Graduating College, Career and Life Ready
A column by Gov. Dennis Daugaard:
It’s hard to believe my oldest grandchild is starting kindergarten this year. With a week-and-a-half left before his first day, Henry is looking forward to starting school.
Even though it’s been a while since I was in the classroom, I’ve learned a few things as a parent, public servant and now, grandfather. I know how crucial education is to individual achievement and how, particularly during high school, planning and forming good habits can help students succeed.
For high schoolers and their parents, I have three tips to share for the upcoming school year.
First, don’t underestimate the importance of showing up. Some absences cannot be avoided, and that is understandable. Sometimes, though, absences add up without students and families noticing. Research tells us that missing just 10 percent of a school year negatively impacts student achievement. That breaks down to missing only two or three days of school a month. So it’s easy to see how those absences can accumulate, yet escape families’ attention.

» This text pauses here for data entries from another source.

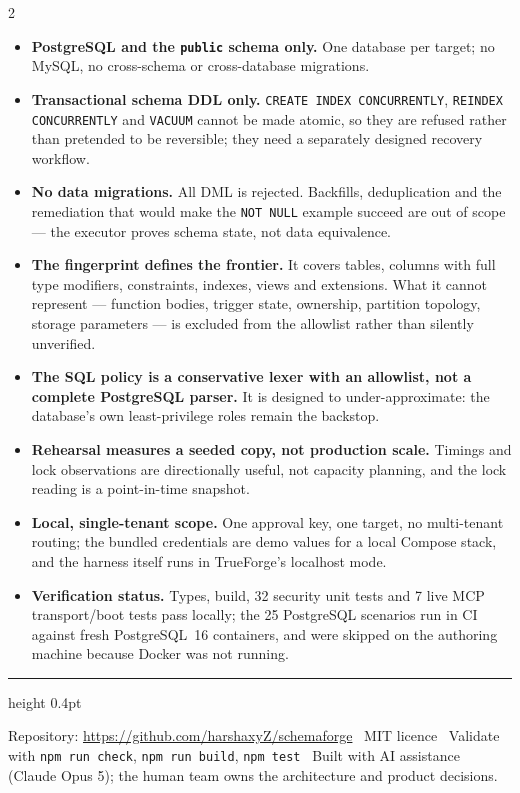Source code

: \documentclass[8pt,a4paper]{extarticle}
\newcommand{\code}[1]{\texttt{\small #1}}
\begin{document}
\begin{multicols}{2}
\begin{itemize}
  \item \textbf{PostgreSQL and the \code{public} schema only.} One database per target; no MySQL, no cross-schema or cross-database migrations.
  \item \textbf{Transactional schema DDL only.} \code{CREATE INDEX CONCURRENTLY}, \code{REINDEX CONCURRENTLY} and \code{VACUUM} cannot be made atomic, so they are refused rather than pretended to be reversible; they need a separately designed recovery workflow.
  \item \textbf{No data migrations.} All DML is rejected. Backfills, deduplication and the remediation that would make the \code{NOT NULL} example succeed are out of scope --- the executor proves schema state, not data equivalence.
  \item \textbf{The fingerprint defines the frontier.} It covers tables, columns with full type modifiers, constraints, indexes, views and extensions. What it cannot represent --- function bodies, trigger state, ownership, partition topology, storage parameters --- is excluded from the allowlist rather than silently unverified.
  \item \textbf{The SQL policy is a conservative lexer with an allowlist, not a complete PostgreSQL parser.} It is designed to under-approximate: the database's own least-privilege roles remain the backstop.
  \item \textbf{Rehearsal measures a seeded copy, not production scale.} Timings and lock observations are directionally useful, not capacity planning, and the lock reading is a point-in-time snapshot.
  \item \textbf{Local, single-tenant scope.} One approval key, one target, no multi-tenant routing; the bundled credentials are demo values for a local Compose stack, and the harness itself runs in TrueForge's localhost mode.
  \item \textbf{Verification status.} Types, build, 32 security unit tests and 7 live MCP transport/boot tests pass locally; the 25 PostgreSQL scenarios run in CI against fresh PostgreSQL~16 containers, and were skipped on the authoring machine because Docker was not running.
\end{itemize}
\end{multicols}

\vfill
{\color{sfrule}\hrule height 0.4pt}
\vspace{0.5ex}
{\footnotesize Repository: \url{https://github.com/harshaxyZ/schemaforge} \textperiodcentered\ MIT licence \textperiodcentered\ Validate with
\code{npm run check}, \code{npm run build}, \code{npm test} \textperiodcentered\ Built with AI assistance (Claude Opus 5);
the human team owns the architecture and product decisions.}
\end{document}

This tip applies beyond just high schoolers, as it is important to build good attendance habits from the beginning. In the earliest grades, good attendance is a strong predictor for whether students will be proficient readers. By middle school, chronic absence puts students at risk of not graduating. In fact, by 9th grade, a student’s attendance record is an even better predictor of graduation rates than are 8th grade test scores.
Second, high school juniors and seniors should consider dual credit options. Dual credit courses allow students to simultaneously earn high school and college credit. For those with busy schedules or who live in rural areas, dual credit courses can be taken online. At only $48.33 per credit hour, these courses provide students and their families significant cost savings. These are the cheapest university or technical school credits a student will ever take, and they can save hundreds of dollars by taking just one course. Last year, South Dakota students saved more than $4.4 million by using this program – averaging more than $1,000 per student in savings.
And last, enjoy the present but think about the future. High school is the time to start thinking about career paths. High schoolers should explore different fields by taking advantage of internships, job-shadowing opportunities and hands-on learning experiences. They need to begin to weigh their interests, goals, and abilities, and to consider what jobs are available and what paths will lead to employment.
The goal of our education system is to successfully prepare students for college, career and life. Whether they go on to one of our state’s public universities, technical institutes or right into the workforce, we want students to graduate with a plan in place for taking their next steps. Consistent attendance, dual credit and job exploration can help lay the foundation for that to happen.